Setting the language of a publication is an important step in ensuring its accessibility as it helps assistive technologies pronounce the text correctly. Without language declarations, assistive technologies will read the text in the default language of the user. This can lead to the entire text being mispronounced (when reading a publication in another language) or individual phrases being mangled (for inline foreign phrases).

This tutorial covers how to set the language in the EPUB package document as well as in XHTML and SVG content documents so that the information is available to assistive technologies and reading systems.

What are language tags

Before we can get into the mechanisms for setting the language, it is important to first understand what you are setting. Languages are declared using language tags, which are hyphen-separated codes that identify the language, region, script, etc.

At a minimum, each language tag consists of a primary language, which is a two- or three-character code that identifies the language.

The following table lists some common language codes:

Code Language
de German
en English
he Hebrew
hi Hindi
ko Korean

For the complete list of language codes, refer to the IANA language registry (search for the language's name to find its code).

For many languages, all that you have to specify is the primary language code. For others with regional dialects, however, you can add an additional region subtag for more precision.

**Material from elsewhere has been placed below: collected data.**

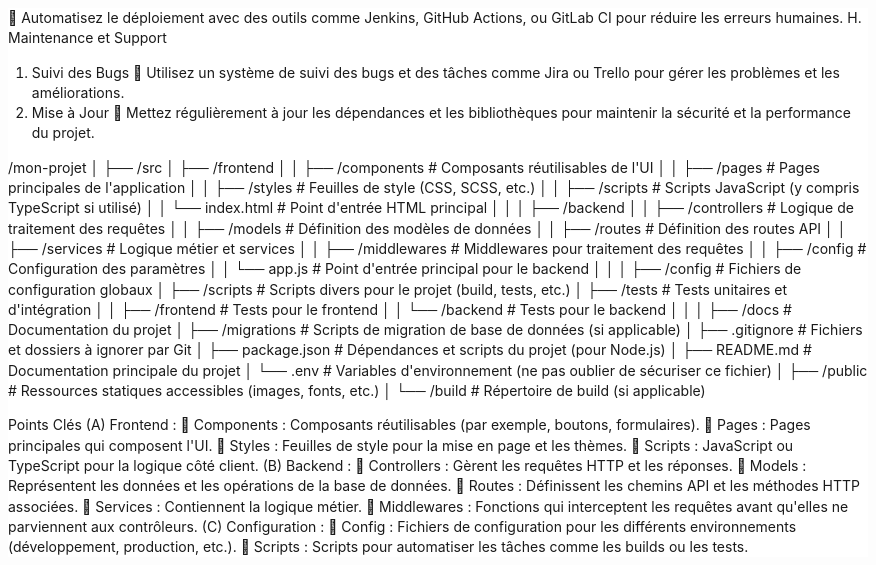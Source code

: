 	Automatisez le déploiement avec des outils comme Jenkins, GitHub Actions, ou GitLab CI pour réduire les erreurs humaines.
H.	Maintenance et Support
1.	Suivi des Bugs
	Utilisez un système de suivi des bugs et des tâches comme Jira ou Trello pour gérer les problèmes et les améliorations.
2.	Mise à Jour
	Mettez régulièrement à jour les dépendances et les bibliothèques pour maintenir la sécurité et la performance du projet.

/mon-projet
│
├── /src
│   ├── /frontend
│   │   ├── /components        # Composants réutilisables de l'UI
│   │   ├── /pages             # Pages principales de l'application
│   │   ├── /styles            # Feuilles de style (CSS, SCSS, etc.)
│   │   ├── /scripts           # Scripts JavaScript (y compris TypeScript si utilisé)
│   │   └── index.html         # Point d'entrée HTML principal
│   │
│   ├── /backend
│   │   ├── /controllers       # Logique de traitement des requêtes
│   │   ├── /models            # Définition des modèles de données
│   │   ├── /routes            # Définition des routes API
│   │   ├── /services          # Logique métier et services
│   │   ├── /middlewares       # Middlewares pour traitement des requêtes
│   │   ├── /config            # Configuration des paramètres
│   │   └── app.js             # Point d'entrée principal pour le backend
│   │
│   ├── /config                # Fichiers de configuration globaux
│   ├── /scripts               # Scripts divers pour le projet (build, tests, etc.)
│   ├── /tests                 # Tests unitaires et d'intégration
│   │   ├── /frontend          # Tests pour le frontend
│   │   └── /backend           # Tests pour le backend
│   │
│   ├── /docs                  # Documentation du projet
│   ├── /migrations            # Scripts de migration de base de données (si applicable)
│   ├── .gitignore             # Fichiers et dossiers à ignorer par Git
│   ├── package.json           # Dépendances et scripts du projet (pour Node.js)
│   ├── README.md              # Documentation principale du projet
│   └── .env                   # Variables d'environnement (ne pas oublier de sécuriser ce fichier)
│
├── /public                    # Ressources statiques accessibles (images, fonts, etc.)
│
└── /build                     # Répertoire de build (si applicable)



Points Clés
(A)	Frontend :
	Components : Composants réutilisables (par exemple, boutons, formulaires).
	Pages : Pages principales qui composent l'UI.
	Styles : Feuilles de style pour la mise en page et les thèmes.
	Scripts : JavaScript ou TypeScript pour la logique côté client.
(B)	Backend :
	Controllers : Gèrent les requêtes HTTP et les réponses.
	Models : Représentent les données et les opérations de la base de données.
	Routes : Définissent les chemins API et les méthodes HTTP associées.
	Services : Contiennent la logique métier.
	Middlewares : Fonctions qui interceptent les requêtes avant qu'elles ne parviennent aux contrôleurs.
(C)	Configuration :
	Config : Fichiers de configuration pour les différents environnements (développement, production, etc.).
	Scripts : Scripts pour automatiser les tâches comme les builds ou les tests.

American and British pronunciations, for example, can differ significantly, but a code of "en" will not inform an assistive technology which to apply when it matters (e.g., when reading an American or British novel where the characters talk in regional dialects). Adding the region solves this problem as it allows the assistive technology to pick a more appropriate voice for playback.

The region subtag is added to the language using a hyphen. For example, "en-US" indicates that the text is in English as spoken in the US.

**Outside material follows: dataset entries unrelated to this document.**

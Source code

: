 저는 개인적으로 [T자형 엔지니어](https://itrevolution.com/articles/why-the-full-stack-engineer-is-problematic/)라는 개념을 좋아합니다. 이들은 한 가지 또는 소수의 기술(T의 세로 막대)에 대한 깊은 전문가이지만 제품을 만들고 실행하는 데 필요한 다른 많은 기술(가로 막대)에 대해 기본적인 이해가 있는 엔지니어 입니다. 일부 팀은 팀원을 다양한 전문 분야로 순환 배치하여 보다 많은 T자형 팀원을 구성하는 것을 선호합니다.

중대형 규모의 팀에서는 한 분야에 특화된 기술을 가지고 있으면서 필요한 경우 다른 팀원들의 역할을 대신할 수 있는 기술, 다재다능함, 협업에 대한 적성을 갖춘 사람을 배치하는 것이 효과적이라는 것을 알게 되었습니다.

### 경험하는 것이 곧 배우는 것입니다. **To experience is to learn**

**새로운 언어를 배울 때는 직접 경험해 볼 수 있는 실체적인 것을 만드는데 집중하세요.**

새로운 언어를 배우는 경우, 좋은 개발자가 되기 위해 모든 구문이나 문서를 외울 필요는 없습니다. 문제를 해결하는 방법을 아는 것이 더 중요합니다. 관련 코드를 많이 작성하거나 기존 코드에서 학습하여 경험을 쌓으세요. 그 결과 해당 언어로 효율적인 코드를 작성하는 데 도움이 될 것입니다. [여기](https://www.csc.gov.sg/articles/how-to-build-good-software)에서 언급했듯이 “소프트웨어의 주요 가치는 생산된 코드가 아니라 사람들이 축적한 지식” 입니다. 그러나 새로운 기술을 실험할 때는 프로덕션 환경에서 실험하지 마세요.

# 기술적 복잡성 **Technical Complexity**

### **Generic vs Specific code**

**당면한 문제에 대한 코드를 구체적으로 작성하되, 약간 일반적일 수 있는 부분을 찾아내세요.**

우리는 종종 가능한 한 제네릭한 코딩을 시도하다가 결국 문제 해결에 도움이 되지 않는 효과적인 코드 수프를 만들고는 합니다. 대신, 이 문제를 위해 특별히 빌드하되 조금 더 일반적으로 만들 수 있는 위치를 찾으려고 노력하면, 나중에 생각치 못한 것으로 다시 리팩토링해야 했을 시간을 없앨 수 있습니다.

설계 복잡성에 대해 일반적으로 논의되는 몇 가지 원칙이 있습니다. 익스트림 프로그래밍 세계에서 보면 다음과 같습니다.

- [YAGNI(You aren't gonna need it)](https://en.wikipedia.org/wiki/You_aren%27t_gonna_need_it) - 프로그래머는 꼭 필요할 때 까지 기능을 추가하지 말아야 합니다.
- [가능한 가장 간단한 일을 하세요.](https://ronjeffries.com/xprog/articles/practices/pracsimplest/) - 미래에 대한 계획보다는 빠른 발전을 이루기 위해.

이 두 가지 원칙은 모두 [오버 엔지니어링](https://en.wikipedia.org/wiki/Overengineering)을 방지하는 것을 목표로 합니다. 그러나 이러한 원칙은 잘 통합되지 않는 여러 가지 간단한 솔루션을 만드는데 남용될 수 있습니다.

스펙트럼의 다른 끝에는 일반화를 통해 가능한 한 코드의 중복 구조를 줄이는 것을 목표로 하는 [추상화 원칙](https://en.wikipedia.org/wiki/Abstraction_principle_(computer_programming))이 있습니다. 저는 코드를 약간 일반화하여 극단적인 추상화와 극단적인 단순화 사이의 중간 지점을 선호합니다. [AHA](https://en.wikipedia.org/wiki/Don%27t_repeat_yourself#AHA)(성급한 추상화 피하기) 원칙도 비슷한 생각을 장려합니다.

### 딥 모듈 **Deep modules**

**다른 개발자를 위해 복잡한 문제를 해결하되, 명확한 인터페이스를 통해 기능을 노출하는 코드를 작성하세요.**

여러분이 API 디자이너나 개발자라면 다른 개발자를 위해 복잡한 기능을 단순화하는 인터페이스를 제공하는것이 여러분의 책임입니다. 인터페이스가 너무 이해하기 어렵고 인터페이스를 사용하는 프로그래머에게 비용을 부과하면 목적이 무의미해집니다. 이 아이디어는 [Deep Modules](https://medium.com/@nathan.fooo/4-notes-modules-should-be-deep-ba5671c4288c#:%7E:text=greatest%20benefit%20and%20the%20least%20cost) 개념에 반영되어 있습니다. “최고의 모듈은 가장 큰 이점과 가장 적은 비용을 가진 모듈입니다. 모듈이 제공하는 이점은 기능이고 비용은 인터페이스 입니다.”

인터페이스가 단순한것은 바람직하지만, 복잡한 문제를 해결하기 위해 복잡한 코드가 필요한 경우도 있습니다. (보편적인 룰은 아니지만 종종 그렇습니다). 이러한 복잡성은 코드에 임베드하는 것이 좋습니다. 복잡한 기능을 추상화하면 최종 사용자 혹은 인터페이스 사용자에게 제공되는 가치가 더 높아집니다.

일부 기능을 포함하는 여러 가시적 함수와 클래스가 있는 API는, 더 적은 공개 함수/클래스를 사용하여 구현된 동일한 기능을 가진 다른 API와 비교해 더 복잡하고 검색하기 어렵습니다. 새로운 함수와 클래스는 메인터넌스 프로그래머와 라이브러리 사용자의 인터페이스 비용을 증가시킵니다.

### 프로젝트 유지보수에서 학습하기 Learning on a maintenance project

The following table lists some common language tags with their region subtags:

Code Language
en-UK British English
en-US US English
fr-CA French as spoken in Canada
fr-FR French as spoken in France

Note that although it is common convention to capitalize region tags, this is not a requirement. Language tags are processed case-insensitively.

You can also specify the script the text is written in using a script subtag. Simplified and traditional Chinese, for example, can be differentiated using the "zh-Hans" and "zh-Hant" script tags. You should only use script subtags when a language is commonly written in more than one script.

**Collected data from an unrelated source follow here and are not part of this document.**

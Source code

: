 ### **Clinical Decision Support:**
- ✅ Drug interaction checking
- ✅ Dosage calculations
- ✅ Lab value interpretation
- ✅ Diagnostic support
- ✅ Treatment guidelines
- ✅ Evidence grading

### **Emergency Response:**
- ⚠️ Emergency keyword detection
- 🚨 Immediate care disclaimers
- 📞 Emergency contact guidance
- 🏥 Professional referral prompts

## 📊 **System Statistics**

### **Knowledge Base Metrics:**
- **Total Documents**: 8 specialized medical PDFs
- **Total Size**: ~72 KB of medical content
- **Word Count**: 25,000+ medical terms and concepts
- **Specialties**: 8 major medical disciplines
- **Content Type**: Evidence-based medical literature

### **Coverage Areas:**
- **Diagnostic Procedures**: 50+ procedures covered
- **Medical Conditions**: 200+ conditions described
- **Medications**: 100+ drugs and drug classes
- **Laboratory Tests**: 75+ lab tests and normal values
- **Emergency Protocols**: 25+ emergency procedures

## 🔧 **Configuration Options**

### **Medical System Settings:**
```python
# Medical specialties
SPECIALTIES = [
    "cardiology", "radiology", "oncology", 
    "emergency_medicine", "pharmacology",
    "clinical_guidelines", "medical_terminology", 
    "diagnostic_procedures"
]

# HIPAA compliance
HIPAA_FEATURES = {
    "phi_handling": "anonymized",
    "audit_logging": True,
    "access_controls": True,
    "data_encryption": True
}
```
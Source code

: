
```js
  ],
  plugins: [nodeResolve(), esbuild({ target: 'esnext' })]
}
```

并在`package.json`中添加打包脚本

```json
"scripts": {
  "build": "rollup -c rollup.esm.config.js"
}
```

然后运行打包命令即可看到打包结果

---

For a more in-depth explanation of language tags, refer to the W3C article Language tags in HTML and XML.

Language declaration mechanisms

With an understanding now of what language tags are, it is time to turn to how to express those tags in markup languages.

In XML-based markup languages, like XHTML, SVG and the EPUB package document, the standard mechanism for declaring the language of the text is the xml:lang attribute, where the value of this attribute is a language tag.

Best practice is to always declare a language on the root element (i.e., the element that contains all the other markup). For example, the language of an XHTML document can be specified as follows:

<html … xml:lang="en-US">
   …
</html>

Language information is inherited, so by setting the attribute on the root element you automatically declare the language for all the elements and text in the document.

Overriding the language

Not all publications are written in a single language. Multilingual publications may switch between languages often, while other publications may contain short phrases or single words in another language.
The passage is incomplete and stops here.